Wednesday, April 8, 2015

And now for something completely different: Morocco!

A view down a major street in a new part of Marrakech
It seemed only appropriate. I got ripped off by the taxi driver when we arrived in Marrakech and tricked out of my change by the taxi driver who took me back to the airport. But other than these taxi drivers, and the many merchants who would usually ask for ridiculous prices to start a negotiation, the people we dealt with in Marrakech were generally quite wonderful and considerate.

Sally and I came here with Carol and Richard Henriquez. Since we generally travel on our own, this was a new, but very good experience that we will most definitely repeat.
My only real problem during the trip was that my new Microsoft Surface PC crashed on the third day and so I was not able to blog and post photos as we went along. So this post and the following stories are being written on my phone, to be transcribed later.
In total we spent 11 nights in Morocco-5 in Marrakech,  2 in Essaouira, 2 in Fes and 2 in Tangiers.
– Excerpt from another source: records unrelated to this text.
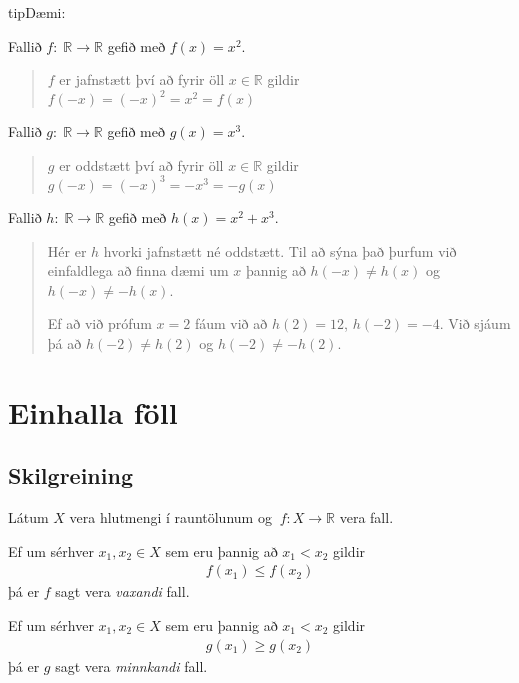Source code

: \documentclass[a4paper,10pt,icelandic]{sphinxmanual}
\begin{document}
\begin{sphinxadmonition}{tip}{Dæmi:}

 Fallið \(f:\;\mathbb{R} \to\mathbb{R}\) gefið með  \(f(x)=x^2\).
\begin{quote}

\(f\) er jafnstætt því að fyrir öll \(x\in\mathbb{R}\) gildir \(f(-x)=(-x)^2=x^2=f(x)\)
\end{quote}

 Fallið \(g:\;\mathbb{R} \to\mathbb{R}\) gefið með  \(g(x)=x^3\).
\begin{quote}

\(g\) er oddstætt því að fyrir öll \(x\in\mathbb{R}\) gildir \(g(-x)=(-x)^3=-x^3=-g(x)\)
\end{quote}

 Fallið \(h:\;\mathbb{R} \to\mathbb{R}\) gefið með  \(h(x)=x^2+x^3\).
\begin{quote}

Hér er \(h\) hvorki jafnstætt né oddstætt. Til að sýna það þurfum við einfaldlega að finna dæmi um \(x\) þannig að \(h(-x)\not=h(x)\) og \(h(-x)\not=-h(x)\).

Ef að við prófum \(x=2\) fáum við að \(h(2)=12\), \(h(-2)=-4\).
Við sjáum þá að \(h(-2)\not=h(2)\) og \(h(-2)\not=-h(2)\).
\end{quote}
\end{sphinxadmonition}


\section{Einhalla föll}
\label{\detokenize{Kafli05:einhalla-foll}}

\subsection{Skilgreining}
\label{\detokenize{Kafli05:id1}}
Látum \(X\) vera hlutmengi í rauntölunum og  \(\ f: X \to \mathbb{R}\) vera fall.

Ef um sérhver \(x_1,x_2 \in X\) sem eru þannig að \(x_1<x_2\) gildir
\begin{equation*}
\begin{split}f(x_1) \leq f(x_2)\end{split}
\end{equation*}
þá er \(f\) sagt vera \textit{vaxandi} fall.

Ef um sérhver \(x_1,x_2 \in X\) sem eru þannig að \(x_1<x_2\) gildir
\begin{equation*}
\begin{split}g(x_1) \geq g(x_2)\end{split}
\end{equation*}
þá er \(g\) sagt vera \textit{minnkandi} fall.
\end{document}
I counted the nights rather than days since time was spent driving from Marrakech to Essaouira  (about 2 1/2  hours); Essaouira to Fes (about 8 hours); a train from Fes to Tangier  (about 5 1/2 hours since we hit a cow and seemed to stop for far too long at every station); and 4 hours flying from Tangier back to Marrakech. 
The train stations, like this one in Marrakech, were attractive modern facilities
We booked everything in advance from Canada except for the train which was a last minute decision. We found the train and plane travel reasonable. Although it was more expensive to arrange for a car and driver than a car rental, having watched the traffic chaos within the walled cities, I have no regrets about that at all. I could NOT have driven here!
The first time I have stayed in a hotel sprinkled with rose petals. Reminded me of a movie!
The price of accommodation varied, but was generally quite reasonable. Had we been 30 years younger we could have got charming accommodation in many riads for significantly less a night. But we didn't try. Instead we stayed in some very luxurious places for much less than we would have paid in other countries.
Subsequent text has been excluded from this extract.